Who is Jorker ? Chapter 6

 明朝、照りつける太陽に目を細めてしまうほどの快晴の下一行は港に集合した。船旅にはもってこいの爽やかな天候に恵まれたおかげかフレッドの気分も良好であった。ちょっとした鼻歌を自作しながら荷物を抱えなおす。
「ご機嫌ね、これからどうなってるか分からないファーレンに行くっていうのに」
不謹慎だと言わんばかりにクレスが眉をひそめる。通常朝一番にかける言葉といえば相場は決まっているが、それさえ無視して皮肉を垂れてくるあたりこちらさんの機嫌は良くはなさそうだ。
「おいそこのボケコンビ! ちんたら喋ってねえでさっさと乗りやがれ、出発するぞ!」
船上からルレオがキーキーわめいている。良い天気も良い気分も、このメンツだととことん台無しである。

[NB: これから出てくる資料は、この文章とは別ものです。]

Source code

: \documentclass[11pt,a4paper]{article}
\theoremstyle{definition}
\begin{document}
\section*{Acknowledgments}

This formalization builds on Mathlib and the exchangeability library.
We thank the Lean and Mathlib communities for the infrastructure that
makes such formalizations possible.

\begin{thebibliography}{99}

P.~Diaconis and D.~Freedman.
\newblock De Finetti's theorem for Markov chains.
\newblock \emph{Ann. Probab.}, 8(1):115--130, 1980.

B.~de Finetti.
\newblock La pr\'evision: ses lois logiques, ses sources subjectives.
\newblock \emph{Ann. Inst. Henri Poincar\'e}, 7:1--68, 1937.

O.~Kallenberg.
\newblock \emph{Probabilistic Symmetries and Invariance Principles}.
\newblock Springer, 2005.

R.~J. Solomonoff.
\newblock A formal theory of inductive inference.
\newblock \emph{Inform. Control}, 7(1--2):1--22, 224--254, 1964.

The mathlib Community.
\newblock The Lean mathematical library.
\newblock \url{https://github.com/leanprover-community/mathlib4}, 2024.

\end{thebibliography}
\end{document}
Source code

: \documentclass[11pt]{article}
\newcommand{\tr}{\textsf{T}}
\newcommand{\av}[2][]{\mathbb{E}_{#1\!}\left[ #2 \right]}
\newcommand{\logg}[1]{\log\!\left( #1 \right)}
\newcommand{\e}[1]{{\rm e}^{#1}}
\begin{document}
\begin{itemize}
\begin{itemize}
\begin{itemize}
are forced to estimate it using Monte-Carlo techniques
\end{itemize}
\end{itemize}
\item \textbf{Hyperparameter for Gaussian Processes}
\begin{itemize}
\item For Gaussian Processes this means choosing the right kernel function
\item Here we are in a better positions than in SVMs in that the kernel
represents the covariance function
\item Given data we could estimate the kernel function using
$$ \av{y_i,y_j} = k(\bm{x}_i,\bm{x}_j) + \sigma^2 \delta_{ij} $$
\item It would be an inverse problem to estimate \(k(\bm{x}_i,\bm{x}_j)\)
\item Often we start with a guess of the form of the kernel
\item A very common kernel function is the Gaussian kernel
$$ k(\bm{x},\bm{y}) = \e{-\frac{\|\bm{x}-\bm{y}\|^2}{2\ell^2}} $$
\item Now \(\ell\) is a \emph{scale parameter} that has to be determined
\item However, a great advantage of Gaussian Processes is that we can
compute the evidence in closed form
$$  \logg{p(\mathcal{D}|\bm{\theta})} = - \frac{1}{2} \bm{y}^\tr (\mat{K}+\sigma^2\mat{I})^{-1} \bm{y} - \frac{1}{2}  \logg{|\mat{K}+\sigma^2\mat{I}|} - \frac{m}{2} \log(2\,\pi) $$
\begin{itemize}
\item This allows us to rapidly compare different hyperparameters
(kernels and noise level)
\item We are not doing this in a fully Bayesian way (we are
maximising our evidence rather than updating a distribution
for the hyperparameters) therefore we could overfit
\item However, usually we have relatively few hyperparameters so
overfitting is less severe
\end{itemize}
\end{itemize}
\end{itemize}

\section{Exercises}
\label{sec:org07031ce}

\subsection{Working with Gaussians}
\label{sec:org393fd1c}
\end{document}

 船は想像していたよりも遥かに小さい。一国の主がそう言うのだから謙遜しているのかと思いきや、用意されたのは定員十名という偵察用の船だった。外装からして定員十名というのも嘘くさい。
「俺は参加しねぇからな、言っとくけど」
「は?」
ルレオの唐突な発言に条件反射で返したが、すぐに適当な相槌に切り替えた。心を無にして受け流す、彼に対する対処として的確なのはそれだということにようやくフレッドも理解が及んできた。が、相手も日々迷惑な方向に進化をとげてくる、フレッドの冷めた反応ももろともせず鼻で笑って話を続けた。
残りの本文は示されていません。